-- Provided data follows --
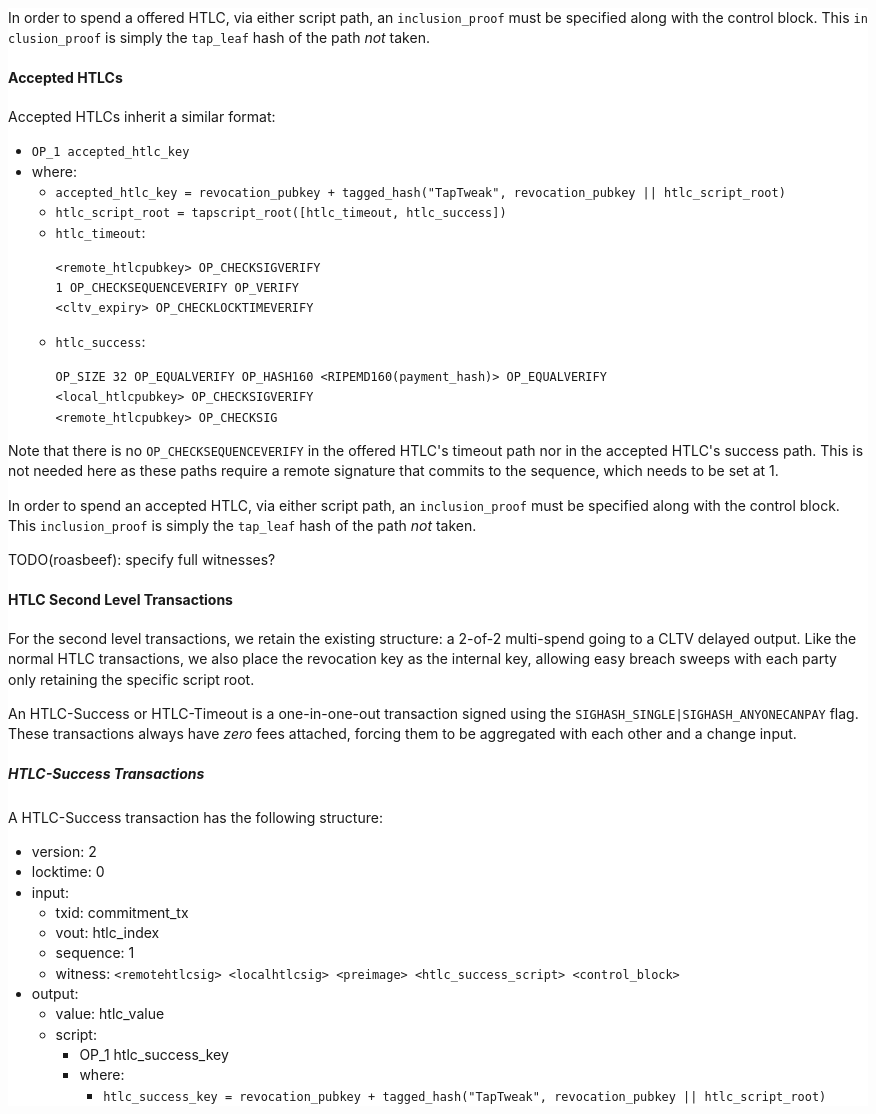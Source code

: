 
In order to spend a offered HTLC, via either script path, an `inclusion_proof`
must be specified along with the control block. This `inclusion_proof` is
simply the `tap_leaf` hash of the path _not_ taken.

#### Accepted HTLCs

Accepted HTLCs inherit a similar format:

  * `OP_1 accepted_htlc_key`
  * where:
    * `accepted_htlc_key = revocation_pubkey + tagged_hash("TapTweak", revocation_pubkey || htlc_script_root)`
    * `htlc_script_root = tapscript_root([htlc_timeout, htlc_success])`
    * `htlc_timeout`:
        ```
        <remote_htlcpubkey> OP_CHECKSIGVERIFY
        1 OP_CHECKSEQUENCEVERIFY OP_VERIFY
        <cltv_expiry> OP_CHECKLOCKTIMEVERIFY
        ```
    * `htlc_success`:
        ```
        OP_SIZE 32 OP_EQUALVERIFY OP_HASH160 <RIPEMD160(payment_hash)> OP_EQUALVERIFY
        <local_htlcpubkey> OP_CHECKSIGVERIFY
        <remote_htlcpubkey> OP_CHECKSIG
        ```

Note that there is no `OP_CHECKSEQUENCEVERIFY` in the offered HTLC's timeout
path nor in the accepted HTLC's success path. This is not needed here as these
paths require a remote signature that commits to the sequence, which needs to
be set at 1.

In order to spend an accepted HTLC, via either script path, an
`inclusion_proof` must be specified along with the control block. This
`inclusion_proof` is simply the `tap_leaf` hash of the path _not_ taken.

TODO(roasbeef): specify full witnesses?

#### HTLC Second Level Transactions

For the second level transactions, we retain the existing structure: a 2-of-2
multi-spend going to a CLTV delayed output. Like the normal HTLC transactions,
we also place the revocation key as the internal key, allowing easy breach
sweeps with each party only retaining the specific script root.

An HTLC-Success or HTLC-Timeout is a one-in-one-out transaction signed using
the `SIGHASH_SINGLE|SIGHASH_ANYONECANPAY` flag. These transactions always have
_zero_ fees attached, forcing them to be aggregated with each other and a
change input.

##### HTLC-Success Transactions

A HTLC-Success transaction has the following structure:

  * version: 2
  * locktime: 0
  * input:
    * txid: commitment_tx
    * vout: htlc_index
    * sequence: 1
    * witness: `<remotehtlcsig> <localhtlcsig> <preimage> <htlc_success_script> <control_block>`
  * output:
    * value: htlc_value
    * script:
      * OP_1 htlc_success_key
      * where:
        * `htlc_success_key = revocation_pubkey + tagged_hash("TapTweak", revocation_pubkey || htlc_script_root)`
-- Provided data concluded --
◆ **Instructions for the task**
Beginning at the line that contains "multi-spend going to" and ending at the last line above, copy each line without any change.

◆ **Response**
multi-spend going to a CLTV delayed output. Like the normal HTLC transactions,
we also place the revocation key as the internal key, allowing easy breach
sweeps with each party only retaining the specific script root.

An HTLC-Success or HTLC-Timeout is a one-in-one-out transaction signed using
the `SIGHASH_SINGLE|SIGHASH_ANYONECANPAY` flag. These transactions always have
_zero_ fees attached, forcing them to be aggregated with each other and a
change input.

##### HTLC-Success Transactions

A HTLC-Success transaction has the following structure:

  * version: 2
  * locktime: 0
  * input:
    * txid: commitment_tx
    * vout: htlc_index
    * sequence: 1
    * witness: `<remotehtlcsig> <localhtlcsig> <preimage> <htlc_success_script> <control_block>`
  * output:
    * value: htlc_value
    * script:
      * OP_1 htlc_success_key
      * where:
        * `htlc_success_key = revocation_pubkey + tagged_hash("TapTweak", revocation_pubkey || htlc_script_root)`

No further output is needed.